| Work item |
Output all entries exactly as they appear and skip the pictures.

Data section Start Marker

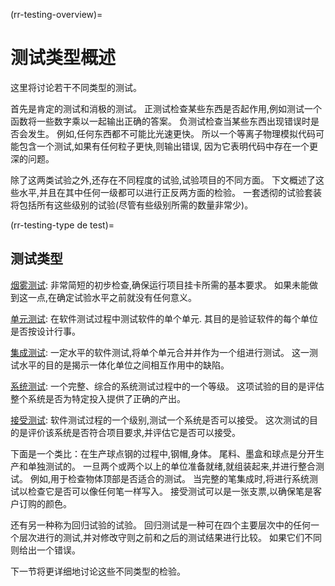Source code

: (rr-testing-overview)=
# 测试类型概述

这里将讨论若干不同类型的测试。

首先是肯定的测试和消极的测试。 正测试检查某些东西是否起作用,例如测试一个函数将一些数字乘以一起输出正确的答案。 负测试检查当某些东西出现错误时是否会发生。 例如,任何东西都不可能比光速更快。 所以一个等离子物理模拟代码可能包含一个测试,如果有任何粒子更快,则输出错误, 因为它表明代码中存在一个更深的问题。

除了这两类试验之外,还存在不同程度的试验,试验项目的不同方面。 下文概述了这些水平,并且在其中任何一级都可以进行正反两方面的检验。 一套透彻的试验套装将包括所有这些级别的试验(尽管有些级别所需的数量非常少)。

(rr-testing-type de test)=
## 测试类型

[烟雾测试](#Smoke_testing): 非常简短的初步检查,确保运行项目挂卡所需的基本要求。 如果未能做到这一点,在确定试验水平之前就没有任何意义。

[单元测试](#Unit_tests): 在软件测试过程中测试软件的单个单元. 其目的是验证软件的每个单位是否按设计行事。

[集成测试](#Integration_testing): 一定水平的软件测试,将单个单元合并并作为一个组进行测试。 这一测试水平的目的是揭示一体化单位之间相互作用中的缺陷。

[系统测试](#System_tests): 一个完整、综合的系统测试过程中的一个等级。 这项试验的目的是评估整个系统是否为特定投入提供了正确的产出。

[接受测试](#Acceptance_testing): 软件测试过程的一个级别,测试一个系统是否可以接受。 这次测试的目的是评价该系统是否符合项目要求,并评估它是否可以接受。

下面是一个类比：在生产球点钢的过程中,钢帽,身体。 尾料、墨盒和球点是分开生产和单独测试的。 一旦两个或两个以上的单位准备就绪,就组装起来,并进行整合测试。 例如,用于检查物体顶部是否适合的测试。 当完整的笔集成时,将进行系统测试以检查它是否可以像任何笔一样写入。 接受测试可以是一张支票,以确保笔是客户订购的颜色。

还有另一种称为回归试验的试验。 回归测试是一种可在四个主要层次中的任何一个层次进行的测试,并对修改守则之前和之后的测试结果进行比较。 如果它们不同则给出一个错误。

下一节将更详细地讨论这些不同类型的检验。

Data section End Marker

| Solved problem |
Source code

: (rr-testing-overview)=
# 测试类型概述

这里将讨论若干不同类型的测试。

首先是肯定的测试和消极的测试。 正测试检查某些东西是否起作用,例如测试一个函数将一些数字乘以一起输出正确的答案。 负测试检查当某些东西出现错误时是否会发生。 例如,任何东西都不可能比光速更快。 所以一个等离子物理模拟代码可能包含一个测试,如果有任何粒子更快,则输出错误, 因为它表明代码中存在一个更深的问题。

除了这两类试验之外,还存在不同程度的试验,试验项目的不同方面。 下文概述了这些水平,并且在其中任何一级都可以进行正反两方面的检验。 一套透彻的试验套装将包括所有这些级别的试验(尽管有些级别所需的数量非常少)。

(rr-testing-type de test)=
## 测试类型

[烟雾测试](#Smoke_testing): 非常简短的初步检查,确保运行项目挂卡所需的基本要求。 如果未能做到这一点,在确定试验水平之前就没有任何意义。

[单元测试](#Unit_tests): 在软件测试过程中测试软件的单个单元. 其目的是验证软件的每个单位是否按设计行事。

[集成测试](#Integration_testing): 一定水平的软件测试,将单个单元合并并作为一个组进行测试。 这一测试水平的目的是揭示一体化单位之间相互作用中的缺陷。

[系统测试](#System_tests): 一个完整、综合的系统测试过程中的一个等级。 这项试验的目的是评估整个系统是否为特定投入提供了正确的产出。

[接受测试](#Acceptance_testing): 软件测试过程的一个级别,测试一个系统是否可以接受。 这次测试的目的是评价该系统是否符合项目要求,并评估它是否可以接受。

下面是一个类比：在生产球点钢的过程中,钢帽,身体。 尾料、墨盒和球点是分开生产和单独测试的。 一旦两个或两个以上的单位准备就绪,就组装起来,并进行整合测试。 例如,用于检查物体顶部是否适合的测试。 当完整的笔集成时,将进行系统测试以检查它是否可以像任何笔一样写入。 接受测试可以是一张支票,以确保笔是客户订购的颜色。

还有另一种称为回归试验的试验。 回归测试是一种可在四个主要层次中的任何一个层次进行的测试,并对修改守则之前和之后的测试结果进行比较。 如果它们不同则给出一个错误。

下一节将更详细地讨论这些不同类型的检验。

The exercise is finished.